For investments below ₹100 crore, companies will receive:
20% subsidy on plant and machinery
25% land subsidy on five acres
5-year rent reimbursement
Full stamp duty exemption
Concessional registration charges
Full reimbursement of land conversion fees
50% subsidy for Effluent Treatment Plants
Full electricity duty exemption for five years
For investments above ₹100 crore, Karnataka will offer bespoke special packages to attract large-scale manufacturing.
Dedicated Space Parks, Testing Facilities and Single-Window Cell
To reduce bottlenecks, the government will set up:
Dedicated space manufacturing parks with plug-and-play units
Common testing labs to address long wait times at national facilities
A single-window space technology cell to fast-track project approvals
This infrastructure is meant to support startups, OEMs, and global space companies looking for reliable, high-speed scale-up environments.
Support for 500 Startups and MSMEs
Karnataka plans to nurture 500 space-tech startups and MSMEs with a wide set of incentives:
Technology acquisition reimbursement up to ₹75 lakh
Quality certification support up to ₹75 lakh
Testing reimbursement up to ₹1 crore
Patent support up to ₹10 lakh (international filings)
Global marketing support up to ₹1.5 crore
R&D support up to ₹75 lakh
PF + ESI reimbursement of ₹1,800 per employee per month for two years
Internship support up to ₹30 lakh
Special grants up to ₹1 crore for biotech–space research
These incentives aim to create a startup-heavy ecosystem capable of competing globally.

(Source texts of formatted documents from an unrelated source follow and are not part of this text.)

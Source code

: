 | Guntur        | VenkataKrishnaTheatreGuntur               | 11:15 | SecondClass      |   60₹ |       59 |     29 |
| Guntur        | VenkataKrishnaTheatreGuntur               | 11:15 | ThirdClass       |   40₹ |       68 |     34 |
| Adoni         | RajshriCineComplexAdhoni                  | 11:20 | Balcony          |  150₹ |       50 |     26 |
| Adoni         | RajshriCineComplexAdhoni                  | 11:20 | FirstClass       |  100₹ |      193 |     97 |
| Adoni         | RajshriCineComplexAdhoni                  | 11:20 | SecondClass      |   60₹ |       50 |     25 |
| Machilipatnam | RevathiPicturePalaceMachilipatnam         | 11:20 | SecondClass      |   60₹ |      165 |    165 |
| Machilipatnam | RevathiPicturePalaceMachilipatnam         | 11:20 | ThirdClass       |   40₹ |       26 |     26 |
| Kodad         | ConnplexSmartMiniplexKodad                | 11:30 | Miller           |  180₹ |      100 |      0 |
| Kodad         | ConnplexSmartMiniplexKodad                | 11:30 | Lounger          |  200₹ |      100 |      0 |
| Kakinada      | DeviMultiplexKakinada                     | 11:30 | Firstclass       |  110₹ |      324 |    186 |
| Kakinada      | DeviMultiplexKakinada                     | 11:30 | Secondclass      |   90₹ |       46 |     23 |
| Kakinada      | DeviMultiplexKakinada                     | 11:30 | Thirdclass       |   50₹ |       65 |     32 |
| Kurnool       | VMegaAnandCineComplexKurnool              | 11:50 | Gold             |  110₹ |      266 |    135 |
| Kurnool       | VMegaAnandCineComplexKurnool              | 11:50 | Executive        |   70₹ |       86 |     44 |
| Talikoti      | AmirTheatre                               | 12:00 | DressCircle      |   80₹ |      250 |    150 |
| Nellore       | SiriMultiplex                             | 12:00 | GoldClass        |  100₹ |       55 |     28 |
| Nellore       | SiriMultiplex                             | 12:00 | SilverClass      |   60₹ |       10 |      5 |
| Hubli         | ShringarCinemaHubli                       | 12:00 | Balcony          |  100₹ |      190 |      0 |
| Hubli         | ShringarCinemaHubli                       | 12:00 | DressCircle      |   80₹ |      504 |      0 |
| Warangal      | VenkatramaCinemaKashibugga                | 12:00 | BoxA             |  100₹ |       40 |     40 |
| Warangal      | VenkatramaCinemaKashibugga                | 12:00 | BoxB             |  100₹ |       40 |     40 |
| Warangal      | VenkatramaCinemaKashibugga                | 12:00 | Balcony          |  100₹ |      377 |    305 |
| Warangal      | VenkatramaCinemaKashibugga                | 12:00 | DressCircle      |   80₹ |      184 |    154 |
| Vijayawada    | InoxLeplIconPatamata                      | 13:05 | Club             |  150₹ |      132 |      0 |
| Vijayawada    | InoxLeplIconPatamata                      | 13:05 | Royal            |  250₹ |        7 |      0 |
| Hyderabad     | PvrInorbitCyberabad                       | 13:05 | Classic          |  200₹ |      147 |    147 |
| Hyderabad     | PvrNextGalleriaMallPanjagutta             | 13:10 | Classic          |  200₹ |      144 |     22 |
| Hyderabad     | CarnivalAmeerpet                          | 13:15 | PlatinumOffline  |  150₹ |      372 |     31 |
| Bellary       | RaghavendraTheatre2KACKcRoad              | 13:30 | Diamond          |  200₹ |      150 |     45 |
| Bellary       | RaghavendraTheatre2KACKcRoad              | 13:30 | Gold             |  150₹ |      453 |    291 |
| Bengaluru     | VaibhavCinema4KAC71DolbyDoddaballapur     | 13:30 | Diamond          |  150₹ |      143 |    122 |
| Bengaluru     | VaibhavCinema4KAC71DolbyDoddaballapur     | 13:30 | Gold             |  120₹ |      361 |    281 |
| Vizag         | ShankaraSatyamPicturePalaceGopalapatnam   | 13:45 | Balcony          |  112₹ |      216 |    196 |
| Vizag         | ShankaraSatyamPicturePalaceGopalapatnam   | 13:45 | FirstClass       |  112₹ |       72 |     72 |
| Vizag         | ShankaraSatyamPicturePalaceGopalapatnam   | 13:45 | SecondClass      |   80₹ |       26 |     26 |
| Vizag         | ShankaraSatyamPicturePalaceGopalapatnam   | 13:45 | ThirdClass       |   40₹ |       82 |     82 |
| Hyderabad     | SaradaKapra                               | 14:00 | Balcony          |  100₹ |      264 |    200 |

AI-Powered Governance and Earth Observation
The state will use KSRAC to drive government adoption of space technologies. An interdepartmental panel will shortlist use cases across:
agriculture
mining
water resources
forest management
disaster response
Leading universities will receive grants to build AI-driven Earth observation models, strengthening Karnataka’s push toward space-tech applications in governance.
Beyond Bengaluru: New Regional Space-Tech Clusters
The government aims to expand space-tech growth into:
Hubballi–Dharwad
Belagavi
Shivamogga
Mysuru
Mangaluru
These regions will gain labs, training centers and manufacturing nodes—reducing Bangalore’s concentration and distributing high-value jobs across the state.
Karnataka Positions Itself as India’s Full-Stack Space Engine
By combining policy support, financial incentives, diversified space-tech infrastructure and aggressive talent development, Karnataka aims to cement its lead as India’s largest space-tech hub.
Once notified, the policy will run for five years and apply only to companies registered under KITS with IN-SPACe authorisation or vendor credentials to ISRO or global OEMs.